2. Center for Computational and IntegrativeBiology, Massachusetts General Hospital, Boston, United States

3. Department of Genetics, Harvard Medical School, Boston, United States

4. Department of Chemistry and Chemical Biology, Harvard University, Cambridge, United States

Abstract

Non-enzymatic RNA self-replication is integral to the emergence of the ‘RNA World’. Despite considerable progress in non-enzymatic template copying, demonstrating a full replication cycle remains challenging due to the difficulty of separating the strands of the product duplex. Here, we report a prebiotically plausible approach to strand displacement synthesis in which short ‘invader’ oligonucleotides unwind an RNA duplex through a toehold/branch migration mechanism, allowing non-enzymatic primer extension on a template that was previously occupied by its complementary strand.

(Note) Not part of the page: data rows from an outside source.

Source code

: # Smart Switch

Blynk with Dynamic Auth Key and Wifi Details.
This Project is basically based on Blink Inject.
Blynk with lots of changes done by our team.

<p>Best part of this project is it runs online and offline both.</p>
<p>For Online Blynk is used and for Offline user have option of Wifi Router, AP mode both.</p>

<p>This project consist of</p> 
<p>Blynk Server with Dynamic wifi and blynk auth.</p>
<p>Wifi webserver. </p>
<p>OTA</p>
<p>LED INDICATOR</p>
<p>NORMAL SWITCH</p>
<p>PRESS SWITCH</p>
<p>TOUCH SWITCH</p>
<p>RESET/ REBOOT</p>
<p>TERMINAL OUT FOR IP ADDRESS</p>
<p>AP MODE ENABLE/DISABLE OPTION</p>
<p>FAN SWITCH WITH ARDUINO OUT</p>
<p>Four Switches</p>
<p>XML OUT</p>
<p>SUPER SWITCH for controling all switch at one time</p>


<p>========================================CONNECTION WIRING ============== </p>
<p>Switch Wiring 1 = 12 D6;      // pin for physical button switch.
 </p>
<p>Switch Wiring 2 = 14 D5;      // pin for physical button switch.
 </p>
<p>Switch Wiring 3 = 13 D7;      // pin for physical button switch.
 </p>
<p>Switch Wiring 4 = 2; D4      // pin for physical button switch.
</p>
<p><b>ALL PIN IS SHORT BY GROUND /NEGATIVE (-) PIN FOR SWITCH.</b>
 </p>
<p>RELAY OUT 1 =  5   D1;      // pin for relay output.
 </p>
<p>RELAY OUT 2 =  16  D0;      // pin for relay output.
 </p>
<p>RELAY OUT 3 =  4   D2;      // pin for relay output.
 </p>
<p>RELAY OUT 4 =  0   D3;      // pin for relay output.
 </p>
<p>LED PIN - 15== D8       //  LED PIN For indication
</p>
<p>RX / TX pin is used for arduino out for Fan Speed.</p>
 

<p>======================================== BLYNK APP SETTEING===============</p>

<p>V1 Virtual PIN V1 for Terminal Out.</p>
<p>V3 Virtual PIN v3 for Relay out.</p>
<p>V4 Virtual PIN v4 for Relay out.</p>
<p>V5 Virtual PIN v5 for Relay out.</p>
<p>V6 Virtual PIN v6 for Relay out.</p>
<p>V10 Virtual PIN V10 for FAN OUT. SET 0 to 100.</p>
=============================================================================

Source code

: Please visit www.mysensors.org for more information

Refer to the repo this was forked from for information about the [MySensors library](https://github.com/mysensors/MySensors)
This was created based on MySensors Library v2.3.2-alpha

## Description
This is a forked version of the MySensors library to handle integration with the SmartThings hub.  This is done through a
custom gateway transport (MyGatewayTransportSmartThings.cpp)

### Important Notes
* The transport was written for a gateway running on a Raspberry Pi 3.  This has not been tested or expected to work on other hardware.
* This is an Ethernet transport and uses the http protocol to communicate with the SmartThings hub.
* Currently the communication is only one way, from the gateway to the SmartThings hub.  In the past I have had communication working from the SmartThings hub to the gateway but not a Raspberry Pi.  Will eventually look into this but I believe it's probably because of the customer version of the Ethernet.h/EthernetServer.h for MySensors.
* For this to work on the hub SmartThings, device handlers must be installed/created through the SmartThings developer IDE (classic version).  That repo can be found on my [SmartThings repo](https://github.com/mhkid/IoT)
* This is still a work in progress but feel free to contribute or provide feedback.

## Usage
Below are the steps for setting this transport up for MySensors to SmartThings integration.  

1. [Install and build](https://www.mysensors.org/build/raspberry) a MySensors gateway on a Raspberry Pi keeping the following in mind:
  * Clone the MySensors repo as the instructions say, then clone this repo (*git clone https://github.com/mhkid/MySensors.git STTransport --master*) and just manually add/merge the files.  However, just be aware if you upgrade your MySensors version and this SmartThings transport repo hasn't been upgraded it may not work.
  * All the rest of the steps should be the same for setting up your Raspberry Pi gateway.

Kinetic studies of single-step reactions suggest that following invader binding, branch migration results in a 2:3 partition of the template between open and closed states. Finally, we demonstrate continued primer extension with strand displacement by employing activated 3′-aminonucleotides, a more reactive proxy for ribonucleotides. Our study suggests that complete cycles of non-enzymatic replication of the primordial genetic material may have been facilitated by short RNA oligonucleotides.

Funder

Simons Foundation

National Science Foundation

Fonds de Recherche du Québec - Nature et Technologies

Canadian Institutes of Health Research

Publisher

eLife Sciences Publications, Ltd

Subject

General Immunology and Microbiology,General Biochemistry, Genetics and Molecular Biology,General Medicine,General Neuroscience

Reference27 articles.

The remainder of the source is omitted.